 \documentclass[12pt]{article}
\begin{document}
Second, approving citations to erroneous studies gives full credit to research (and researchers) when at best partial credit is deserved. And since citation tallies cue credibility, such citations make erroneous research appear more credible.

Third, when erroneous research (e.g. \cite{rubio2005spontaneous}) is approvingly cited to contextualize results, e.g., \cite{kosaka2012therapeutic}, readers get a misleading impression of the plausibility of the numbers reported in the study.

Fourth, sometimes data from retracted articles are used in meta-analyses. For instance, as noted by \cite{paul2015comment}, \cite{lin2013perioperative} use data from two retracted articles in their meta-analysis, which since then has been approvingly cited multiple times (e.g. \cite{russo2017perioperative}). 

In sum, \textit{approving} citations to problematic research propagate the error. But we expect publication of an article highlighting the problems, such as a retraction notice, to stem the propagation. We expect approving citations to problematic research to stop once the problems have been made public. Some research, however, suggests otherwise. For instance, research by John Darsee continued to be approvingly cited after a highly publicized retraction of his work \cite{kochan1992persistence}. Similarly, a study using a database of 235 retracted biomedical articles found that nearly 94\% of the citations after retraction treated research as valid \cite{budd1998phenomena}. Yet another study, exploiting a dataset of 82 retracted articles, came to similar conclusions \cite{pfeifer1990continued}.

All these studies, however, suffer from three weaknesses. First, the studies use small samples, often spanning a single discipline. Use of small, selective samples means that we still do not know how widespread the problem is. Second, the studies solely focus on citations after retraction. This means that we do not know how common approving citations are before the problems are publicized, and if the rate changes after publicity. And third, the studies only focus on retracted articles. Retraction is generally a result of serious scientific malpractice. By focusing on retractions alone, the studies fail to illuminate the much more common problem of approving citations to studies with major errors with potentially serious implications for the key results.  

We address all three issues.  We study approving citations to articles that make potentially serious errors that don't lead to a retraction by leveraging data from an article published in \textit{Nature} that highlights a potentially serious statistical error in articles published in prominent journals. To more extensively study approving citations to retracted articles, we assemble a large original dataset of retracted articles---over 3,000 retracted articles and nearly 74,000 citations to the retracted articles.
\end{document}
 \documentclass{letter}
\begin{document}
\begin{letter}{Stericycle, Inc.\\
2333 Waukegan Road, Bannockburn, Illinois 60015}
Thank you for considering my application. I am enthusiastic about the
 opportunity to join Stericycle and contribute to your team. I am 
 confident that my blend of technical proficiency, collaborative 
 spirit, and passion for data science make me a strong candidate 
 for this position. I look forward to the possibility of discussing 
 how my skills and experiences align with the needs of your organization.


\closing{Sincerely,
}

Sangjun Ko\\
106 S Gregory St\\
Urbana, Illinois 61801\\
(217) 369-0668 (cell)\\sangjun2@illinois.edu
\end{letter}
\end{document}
********************
# Instructions to follow
Every record above must be printed again exactly as it stands.

# Answer to the problem
 \documentclass[12pt]{article}
\begin{document}
Second, approving citations to erroneous studies gives full credit to research (and researchers) when at best partial credit is deserved. And since citation tallies cue credibility, such citations make erroneous research appear more credible.

Third, when erroneous research (e.g. \cite{rubio2005spontaneous}) is approvingly cited to contextualize results, e.g., \cite{kosaka2012therapeutic}, readers get a misleading impression of the plausibility of the numbers reported in the study.

Fourth, sometimes data from retracted articles are used in meta-analyses. For instance, as noted by \cite{paul2015comment}, \cite{lin2013perioperative} use data from two retracted articles in their meta-analysis, which since then has been approvingly cited multiple times (e.g. \cite{russo2017perioperative}). 

In sum, \textit{approving} citations to problematic research propagate the error. But we expect publication of an article highlighting the problems, such as a retraction notice, to stem the propagation. We expect approving citations to problematic research to stop once the problems have been made public. Some research, however, suggests otherwise. For instance, research by John Darsee continued to be approvingly cited after a highly publicized retraction of his work \cite{kochan1992persistence}. Similarly, a study using a database of 235 retracted biomedical articles found that nearly 94\% of the citations after retraction treated research as valid \cite{budd1998phenomena}. Yet another study, exploiting a dataset of 82 retracted articles, came to similar conclusions \cite{pfeifer1990continued}.

All these studies, however, suffer from three weaknesses. First, the studies use small samples, often spanning a single discipline. Use of small, selective samples means that we still do not know how widespread the problem is. Second, the studies solely focus on citations after retraction. This means that we do not know how common approving citations are before the problems are publicized, and if the rate changes after publicity. And third, the studies only focus on retracted articles. Retraction is generally a result of serious scientific malpractice. By focusing on retractions alone, the studies fail to illuminate the much more common problem of approving citations to studies with major errors with potentially serious implications for the key results.  

We address all three issues.  We study approving citations to articles that make potentially serious errors that don't lead to a retraction by leveraging data from an article published in \textit{Nature} that highlights a potentially serious statistical error in articles published in prominent journals. To more extensively study approving citations to retracted articles, we assemble a large original dataset of retracted articles---over 3,000 retracted articles and nearly 74,000 citations to the retracted articles.
\end{document}
 \documentclass{letter}
\begin{document}
\begin{letter}{Stericycle, Inc.\\
2333 Waukegan Road, Bannockburn, Illinois 60015}
Thank you for considering my application. I am enthusiastic about the
 opportunity to join Stericycle and contribute to your team. I am 
 confident that my blend of technical proficiency, collaborative 
 spirit, and passion for data science make me a strong candidate 
 for this position. I look forward to the possibility of discussing 
 how my skills and experiences align with the needs of your organization.


\closing{Sincerely,
}

Sangjun Ko\\
106 S Gregory St\\
Urbana, Illinois 61801\\
(217) 369-0668 (cell)\\sangjun2@illinois.edu
\end{letter}
\end{document}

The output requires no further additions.